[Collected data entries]
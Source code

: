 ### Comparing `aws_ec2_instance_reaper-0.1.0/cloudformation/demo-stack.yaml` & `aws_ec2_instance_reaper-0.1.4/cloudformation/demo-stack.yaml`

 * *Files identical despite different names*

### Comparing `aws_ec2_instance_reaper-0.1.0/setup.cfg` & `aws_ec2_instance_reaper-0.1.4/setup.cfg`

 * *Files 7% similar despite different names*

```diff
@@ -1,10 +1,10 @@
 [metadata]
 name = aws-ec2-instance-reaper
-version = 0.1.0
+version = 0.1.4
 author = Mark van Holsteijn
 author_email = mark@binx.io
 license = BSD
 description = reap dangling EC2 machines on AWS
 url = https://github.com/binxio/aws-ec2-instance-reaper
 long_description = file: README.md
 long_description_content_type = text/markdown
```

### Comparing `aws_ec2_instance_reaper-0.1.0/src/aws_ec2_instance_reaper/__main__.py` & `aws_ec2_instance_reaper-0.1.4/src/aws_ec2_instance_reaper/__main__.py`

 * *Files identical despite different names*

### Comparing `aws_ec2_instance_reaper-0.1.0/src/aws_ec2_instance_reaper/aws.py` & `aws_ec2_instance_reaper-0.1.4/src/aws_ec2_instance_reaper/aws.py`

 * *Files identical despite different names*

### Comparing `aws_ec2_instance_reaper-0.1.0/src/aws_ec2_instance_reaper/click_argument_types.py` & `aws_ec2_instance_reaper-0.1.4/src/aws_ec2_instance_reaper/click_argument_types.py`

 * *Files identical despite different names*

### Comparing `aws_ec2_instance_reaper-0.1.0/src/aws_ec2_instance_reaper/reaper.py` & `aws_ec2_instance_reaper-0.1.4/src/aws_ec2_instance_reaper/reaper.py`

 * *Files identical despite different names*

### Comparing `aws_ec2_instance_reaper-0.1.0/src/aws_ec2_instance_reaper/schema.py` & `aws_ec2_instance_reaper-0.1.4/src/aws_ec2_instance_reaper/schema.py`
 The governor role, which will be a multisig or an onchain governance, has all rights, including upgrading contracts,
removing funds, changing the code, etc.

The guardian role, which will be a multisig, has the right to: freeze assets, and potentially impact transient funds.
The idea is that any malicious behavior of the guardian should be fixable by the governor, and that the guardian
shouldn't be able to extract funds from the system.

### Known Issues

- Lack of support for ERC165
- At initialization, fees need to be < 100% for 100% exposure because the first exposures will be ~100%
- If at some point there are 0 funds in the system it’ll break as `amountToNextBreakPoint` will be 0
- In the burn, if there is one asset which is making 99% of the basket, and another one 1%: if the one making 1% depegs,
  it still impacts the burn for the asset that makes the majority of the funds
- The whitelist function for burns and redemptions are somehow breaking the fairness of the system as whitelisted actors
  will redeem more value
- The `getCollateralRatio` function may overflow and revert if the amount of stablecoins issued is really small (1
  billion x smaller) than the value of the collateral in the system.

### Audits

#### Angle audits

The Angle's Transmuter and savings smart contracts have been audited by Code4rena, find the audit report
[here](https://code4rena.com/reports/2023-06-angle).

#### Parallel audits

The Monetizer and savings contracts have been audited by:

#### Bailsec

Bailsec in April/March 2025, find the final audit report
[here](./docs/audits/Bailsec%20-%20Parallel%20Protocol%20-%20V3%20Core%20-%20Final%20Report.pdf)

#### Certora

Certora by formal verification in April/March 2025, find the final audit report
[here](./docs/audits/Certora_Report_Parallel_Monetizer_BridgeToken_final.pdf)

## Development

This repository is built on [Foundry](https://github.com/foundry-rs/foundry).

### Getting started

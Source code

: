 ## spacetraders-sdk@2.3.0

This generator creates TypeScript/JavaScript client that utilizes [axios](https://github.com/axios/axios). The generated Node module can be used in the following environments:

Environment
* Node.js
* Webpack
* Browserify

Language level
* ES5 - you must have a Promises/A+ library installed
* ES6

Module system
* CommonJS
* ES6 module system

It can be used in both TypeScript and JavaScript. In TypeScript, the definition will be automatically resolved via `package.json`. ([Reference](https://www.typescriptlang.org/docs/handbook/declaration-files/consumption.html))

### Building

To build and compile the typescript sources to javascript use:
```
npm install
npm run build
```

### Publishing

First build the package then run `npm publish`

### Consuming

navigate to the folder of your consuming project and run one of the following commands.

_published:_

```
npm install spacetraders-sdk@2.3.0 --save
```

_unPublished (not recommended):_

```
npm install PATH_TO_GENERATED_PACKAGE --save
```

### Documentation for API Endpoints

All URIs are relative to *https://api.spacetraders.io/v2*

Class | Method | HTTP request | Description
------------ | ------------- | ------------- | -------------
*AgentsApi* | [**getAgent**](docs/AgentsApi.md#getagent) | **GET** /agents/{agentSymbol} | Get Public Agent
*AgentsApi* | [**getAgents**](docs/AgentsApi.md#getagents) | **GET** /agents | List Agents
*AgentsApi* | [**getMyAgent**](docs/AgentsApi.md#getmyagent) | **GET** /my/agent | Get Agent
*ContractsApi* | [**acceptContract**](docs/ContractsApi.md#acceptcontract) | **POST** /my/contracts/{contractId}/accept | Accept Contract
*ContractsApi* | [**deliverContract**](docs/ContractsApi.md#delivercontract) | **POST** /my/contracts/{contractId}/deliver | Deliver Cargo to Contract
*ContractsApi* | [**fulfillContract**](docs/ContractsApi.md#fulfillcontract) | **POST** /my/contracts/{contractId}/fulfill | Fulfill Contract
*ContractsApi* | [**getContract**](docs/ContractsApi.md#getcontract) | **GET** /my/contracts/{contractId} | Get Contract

◆ **EXERCISE**
Return the lines of the records that include the string "This".

◆ **ANSWER AREA**
This repository is built on [Foundry](https://github.com/foundry-rs/foundry).
This generator creates TypeScript/JavaScript client that utilizes [axios](https://github.com/axios/axios). The generated Node module can be used in the following environments:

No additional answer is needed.